• **THE TASK**
Where a record contains an image, leave the image out and print the rest exactly.

SOURCE DATA below:

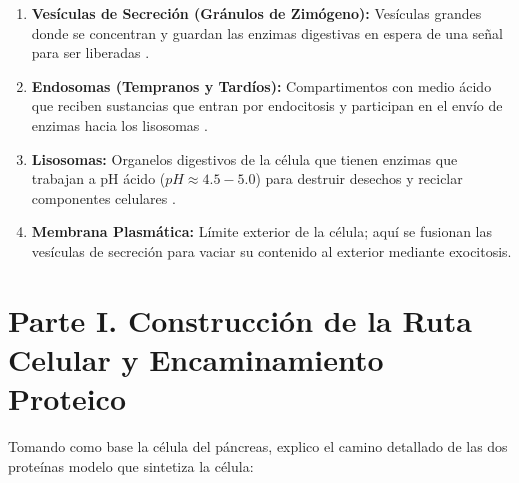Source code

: \documentclass[12pt,spanish,letterpaper,oneside]{article}
\begin{document}
\begin{enumerate}
    \item \textbf{Vesículas de Secreción (Gránulos de Zimógeno):} Vesículas grandes donde se concentran y guardan las enzimas digestivas en espera de una señal para ser liberadas \parencite{kierszenbaum2020histologia}.
    \item \textbf{Endosomas (Tempranos y Tardíos):} Compartimentos con medio ácido que reciben sustancias que entran por endocitosis y participan en el envío de enzimas hacia los lisosomas \parencite{alberts2022molecular}.
    \item \textbf{Lisosomas:} Organelos digestivos de la célula que tienen enzimas que trabajan a pH ácido ($pH \approx 4.5-5.0$) para destruir desechos y reciclar componentes celulares \parencite{fortoul2020histologia, lieberman2018marks}.
    \item \textbf{Membrana Plasmática:} Límite exterior de la célula; aquí se fusionan las vesículas de secreción para vaciar su contenido al exterior mediante exocitosis.
\end{enumerate}

\section{Parte I. Construcción de la Ruta Celular y Encaminamiento Proteico}
Tomando como base la célula del páncreas, explico el camino detallado de las dos proteínas modelo que sintetiza la célula:
\end{document}
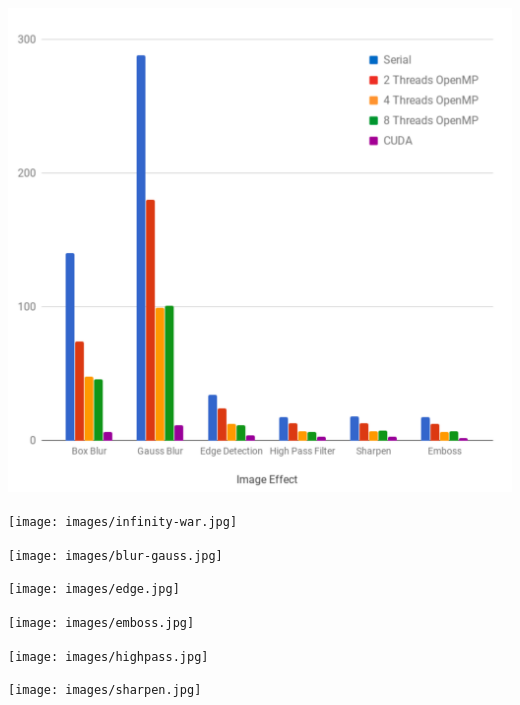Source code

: \documentclass[conference]{IEEEtran}
\begin{document}
\includegraphics[width=\linewidth]{images/conv_graph.png}

\newpage

\texttt{[image: images/infinity-war.jpg]}


\texttt{[image: images/blur-gauss.jpg]}

\texttt{[image: images/edge.jpg]}

\texttt{[image: images/emboss.jpg]}

\texttt{[image: images/highpass.jpg]}

\texttt{[image: images/sharpen.jpg]}


%
%
\end{document}
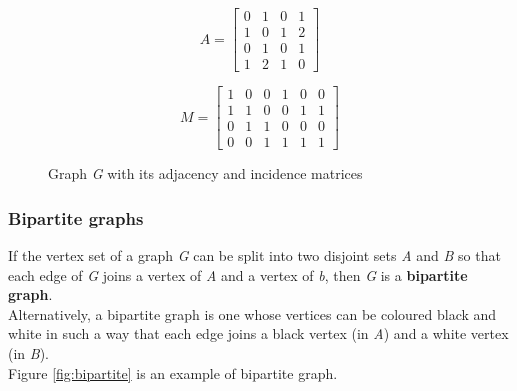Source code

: \begin{figure}[H]
    \centering
    \begin{minipage}{0.5\textwidth}
        \centering
    \end{minipage}%
    \begin{minipage}{0.5\textwidth}
        \[
        A = \begin{bmatrix}
        0 & 1 & 0 & 1 \\
        1 & 0 & 1 & 2 \\
        0 & 1 & 0 & 1 \\
        1 & 2 & 1 & 0
        \end{bmatrix}
        \]
        
        \[
        M = \begin{bmatrix}
        1 & 0 & 0 & 1 & 0 & 0 \\
        1 & 1 & 0 & 0 & 1 & 1 \\
        0 & 1 & 1 & 0 & 0 & 0 \\
        0 & 0 & 1 & 1 & 1 & 1
        \end{bmatrix}
        \]
    \end{minipage}
    \caption{Graph \textit{G} with its adjacency and incidence matrices}
    \label{fig:matrix_representations}
\end{figure}


\subsubsection{Bipartite graphs}
If the vertex set of a graph \textit{G} can be split into two disjoint sets \textit{A} and \textit{B} so that each
edge of \textit{G} joins a vertex of \textit{A} and a vertex of \textit{b}, then \textit{G} is a \textbf{bipartite graph}. \\
Alternatively, a bipartite graph is one whose vertices can be coloured black and white in such a way that each edge joins a black vertex (in \textit{A}) and a white vertex (in \textit{B}). \\
Figure \ref{fig:bipartite} is an example of bipartite graph.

End of SOURCE DATA.

• **RESPONSE**
Source code

: \documentclass[12pt,spanish,letterpaper,oneside]{article}
\begin{document}
\begin{enumerate}
    \item \textbf{Vesículas de Secreción (Gránulos de Zimógeno):} Vesículas grandes donde se concentran y guardan las enzimas digestivas en espera de una señal para ser liberadas \parencite{kierszenbaum2020histologia}.
    \item \textbf{Endosomas (Tempranos y Tardíos):} Compartimentos con medio ácido que reciben sustancias que entran por endocitosis y participan en el envío de enzimas hacia los lisosomas \parencite{alberts2022molecular}.
    \item \textbf{Lisosomas:} Organelos digestivos de la célula que tienen enzimas que trabajan a pH ácido ($pH \approx 4.5-5.0$) para destruir desechos y reciclar componentes celulares \parencite{fortoul2020histologia, lieberman2018marks}.
    \item \textbf{Membrana Plasmática:} Límite exterior de la célula; aquí se fusionan las vesículas de secreción para vaciar su contenido al exterior mediante exocitosis.
\end{enumerate}

\section{Parte I. Construcción de la Ruta Celular y Encaminamiento Proteico}
Tomando como base la célula del páncreas, explico el camino detallado de las dos proteínas modelo que sintetiza la célula:
\end{document}
Source code

: \documentclass[conference]{IEEEtran}
\begin{document}
\includegraphics[width=\linewidth]{images/conv_graph.png}

\newpage

\texttt{[image: images/infinity-war.jpg]}


\texttt{[image: images/blur-gauss.jpg]}

\texttt{[image: images/edge.jpg]}

\texttt{[image: images/emboss.jpg]}

\texttt{[image: images/highpass.jpg]}

\texttt{[image: images/sharpen.jpg]}


%
%
\end{document}
Source code

: \begin{figure}[H]
    \centering
    \begin{minipage}{0.5\textwidth}
        \centering
    \end{minipage}%
    \begin{minipage}{0.5\textwidth}
        \[
        A = \begin{bmatrix}
        0 & 1 & 0 & 1 \\
        1 & 0 & 1 & 2 \\
        0 & 1 & 0 & 1 \\
        1 & 2 & 1 & 0
        \end{bmatrix}
        \]
        
        \[
        M = \begin{bmatrix}
        1 & 0 & 0 & 1 & 0 & 0 \\
        1 & 1 & 0 & 0 & 1 & 1 \\
        0 & 1 & 1 & 0 & 0 & 0 \\
        0 & 0 & 1 & 1 & 1 & 1
        \end{bmatrix}
        \]
    \end{minipage}
    \caption{Graph \textit{G} with its adjacency and incidence matrices}
    \label{fig:matrix_representations}
\end{figure}


\subsubsection{Bipartite graphs}
If the vertex set of a graph \textit{G} can be split into two disjoint sets \textit{A} and \textit{B} so that each
edge of \textit{G} joins a vertex of \textit{A} and a vertex of \textit{b}, then \textit{G} is a \textbf{bipartite graph}. \\
Alternatively, a bipartite graph is one whose vertices can be coloured black and white in such a way that each edge joins a black vertex (in \textit{A}) and a white vertex (in \textit{B}). \\
Figure \ref{fig:bipartite} is an example of bipartite graph.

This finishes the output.